● **Exercise details**: A single number is all that's needed: how many lines in the data contain the string "with".
----
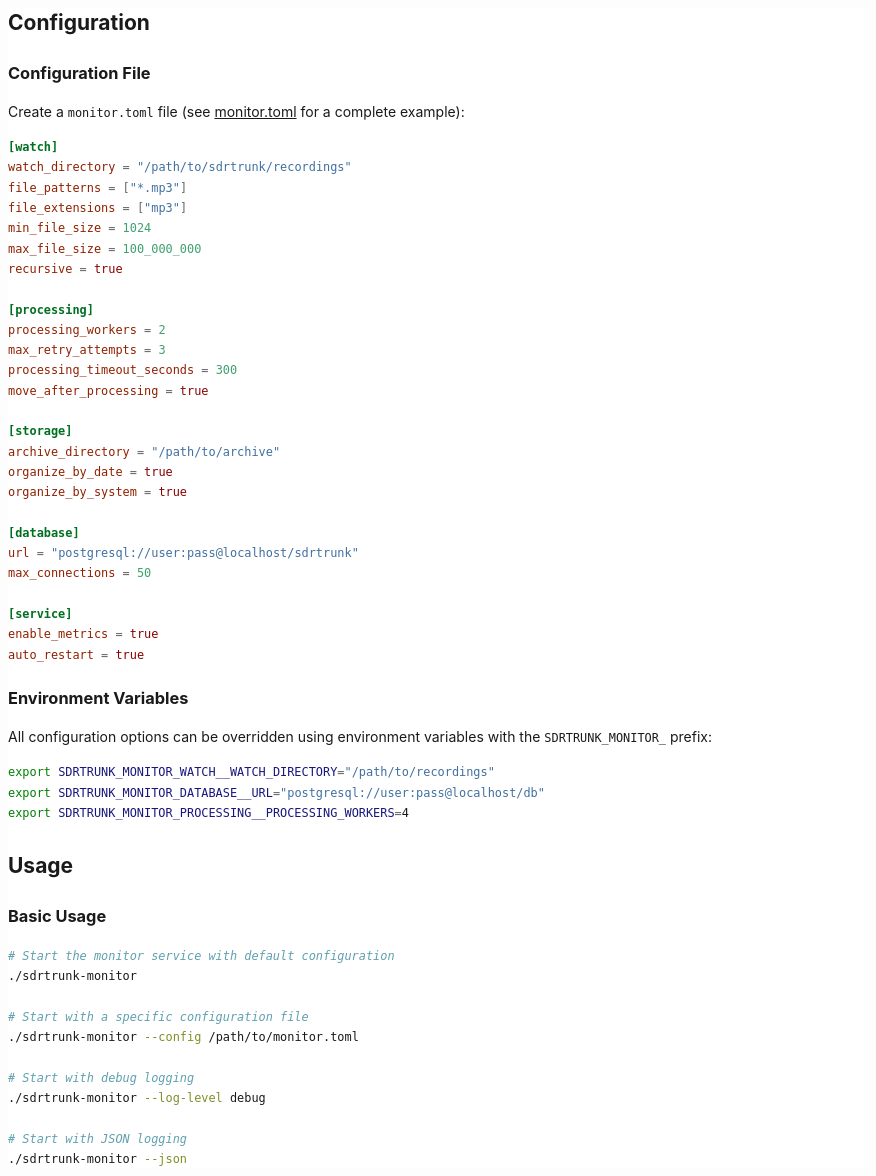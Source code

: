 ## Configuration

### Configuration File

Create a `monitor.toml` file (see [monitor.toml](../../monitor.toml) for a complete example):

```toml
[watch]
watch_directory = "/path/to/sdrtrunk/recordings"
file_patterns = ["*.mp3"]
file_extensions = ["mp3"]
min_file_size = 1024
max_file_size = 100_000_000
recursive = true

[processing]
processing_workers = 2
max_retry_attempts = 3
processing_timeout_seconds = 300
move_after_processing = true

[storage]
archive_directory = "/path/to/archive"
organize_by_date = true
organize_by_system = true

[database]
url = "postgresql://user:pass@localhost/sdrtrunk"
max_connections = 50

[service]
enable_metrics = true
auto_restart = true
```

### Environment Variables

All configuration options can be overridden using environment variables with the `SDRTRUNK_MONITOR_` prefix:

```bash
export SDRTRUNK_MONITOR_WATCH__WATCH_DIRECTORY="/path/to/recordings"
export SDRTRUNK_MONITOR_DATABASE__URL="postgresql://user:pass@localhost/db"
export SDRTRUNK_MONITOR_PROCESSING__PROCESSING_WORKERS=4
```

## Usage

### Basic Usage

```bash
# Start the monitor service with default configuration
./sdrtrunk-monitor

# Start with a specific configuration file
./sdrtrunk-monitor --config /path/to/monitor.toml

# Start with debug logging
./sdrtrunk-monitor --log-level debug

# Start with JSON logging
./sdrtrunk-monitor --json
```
----
● **Written response**: 5